If we wanted the Tropical Calendar to be a "Global Warming Calendar" we might adjust the number of days in each month to better fit the orbital motion of the Earth. We could make the length of each month correspond to a change of 30° relative to the Vernal Equinox. We would want the year to start in mid winter so the year would have to begin at the Winter Solstice or perhaps the next day.
Each of the months above fit this pattern with a Solstice or Equinox separating a block of three months. We could add the leap day at the end of the year where it was at one time or perhaps add it just before the Vernal Equinox to mark its significance as the date which we use to synchronize the calendar with the tropical year.
As the date of perihelion moves about in the year during the apsidal precession cycle periodic "calendar reforms" would be necessary to correct the lengths of the months to maintain the pattern of 30° monthly steps. It might be practical to do this every 1/12th of the 20,934 tropical year apsidal cycle which is about 1744 tropical years*. Leaving the calendar design somewhat open ended would allow changes to be made as our understanding of these changes increases and keep the calendar from becoming something rigidly preordained.

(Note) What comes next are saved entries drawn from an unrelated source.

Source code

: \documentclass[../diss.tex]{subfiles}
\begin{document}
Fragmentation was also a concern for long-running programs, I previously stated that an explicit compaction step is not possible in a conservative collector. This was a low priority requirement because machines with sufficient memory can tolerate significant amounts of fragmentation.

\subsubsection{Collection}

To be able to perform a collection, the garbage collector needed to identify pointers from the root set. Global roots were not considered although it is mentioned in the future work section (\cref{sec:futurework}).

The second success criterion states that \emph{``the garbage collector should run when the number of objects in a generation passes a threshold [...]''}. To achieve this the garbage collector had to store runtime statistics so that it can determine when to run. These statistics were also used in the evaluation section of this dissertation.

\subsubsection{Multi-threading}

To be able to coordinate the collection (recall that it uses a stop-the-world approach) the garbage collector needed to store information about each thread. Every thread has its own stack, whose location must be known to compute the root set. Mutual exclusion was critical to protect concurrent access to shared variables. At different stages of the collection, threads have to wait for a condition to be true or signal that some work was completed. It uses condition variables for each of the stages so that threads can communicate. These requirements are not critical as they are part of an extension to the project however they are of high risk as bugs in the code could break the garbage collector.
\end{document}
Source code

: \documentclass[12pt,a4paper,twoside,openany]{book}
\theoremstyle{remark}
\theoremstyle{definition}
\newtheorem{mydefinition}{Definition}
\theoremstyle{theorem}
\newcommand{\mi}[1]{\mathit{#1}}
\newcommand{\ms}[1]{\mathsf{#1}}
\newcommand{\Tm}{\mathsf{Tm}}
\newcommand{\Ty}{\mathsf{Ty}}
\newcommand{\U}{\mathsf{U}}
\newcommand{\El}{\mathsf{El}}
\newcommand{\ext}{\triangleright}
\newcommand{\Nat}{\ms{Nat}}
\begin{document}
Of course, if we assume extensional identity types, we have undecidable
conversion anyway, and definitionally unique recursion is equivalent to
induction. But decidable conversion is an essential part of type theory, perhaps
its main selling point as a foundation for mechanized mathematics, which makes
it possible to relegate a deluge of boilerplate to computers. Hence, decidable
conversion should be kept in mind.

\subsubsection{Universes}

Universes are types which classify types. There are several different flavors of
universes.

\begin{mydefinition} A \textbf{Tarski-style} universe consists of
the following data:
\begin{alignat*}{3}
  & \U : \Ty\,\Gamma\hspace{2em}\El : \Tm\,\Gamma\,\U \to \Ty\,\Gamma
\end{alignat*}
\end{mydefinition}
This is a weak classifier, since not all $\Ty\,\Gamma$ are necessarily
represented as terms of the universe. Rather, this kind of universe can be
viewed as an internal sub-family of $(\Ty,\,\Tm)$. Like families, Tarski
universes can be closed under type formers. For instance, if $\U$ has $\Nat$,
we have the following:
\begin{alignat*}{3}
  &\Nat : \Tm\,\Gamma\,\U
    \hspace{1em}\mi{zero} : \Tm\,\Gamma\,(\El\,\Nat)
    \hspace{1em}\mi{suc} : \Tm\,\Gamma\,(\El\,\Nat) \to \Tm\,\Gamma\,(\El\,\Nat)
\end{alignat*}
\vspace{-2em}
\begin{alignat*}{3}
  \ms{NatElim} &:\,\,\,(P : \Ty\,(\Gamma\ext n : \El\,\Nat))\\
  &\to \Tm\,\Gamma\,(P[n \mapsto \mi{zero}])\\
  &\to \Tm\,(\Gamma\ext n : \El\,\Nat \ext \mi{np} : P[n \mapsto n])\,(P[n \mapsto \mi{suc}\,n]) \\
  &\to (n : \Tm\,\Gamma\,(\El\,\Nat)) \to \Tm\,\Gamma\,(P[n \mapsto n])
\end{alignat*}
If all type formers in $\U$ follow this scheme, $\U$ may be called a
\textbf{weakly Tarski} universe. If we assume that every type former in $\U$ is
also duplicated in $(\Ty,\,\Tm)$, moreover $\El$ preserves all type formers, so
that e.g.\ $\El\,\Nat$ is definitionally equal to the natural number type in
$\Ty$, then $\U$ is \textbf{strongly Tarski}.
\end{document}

Supplemental: Basing the lengths of the months on the Earth's orbital motion was intended to focus attention of the Earth's heat balance and changes over time. There is a seasonal lag so temperatures do not exactly match the "seasons" but the highs and lows are delayed somewhat.
*Supplemental: Perihelion moves about 8.8° in 512 tropical years and 2.2° in 128 years. 512 years might be a little long to keep the system accurate and there is the problem of keeping people's interest in updating the calendar over that long a span of time. 128 years is more convenient because it could be done when the leap year is skipped but rearranging the calendar that often is a problem for historians.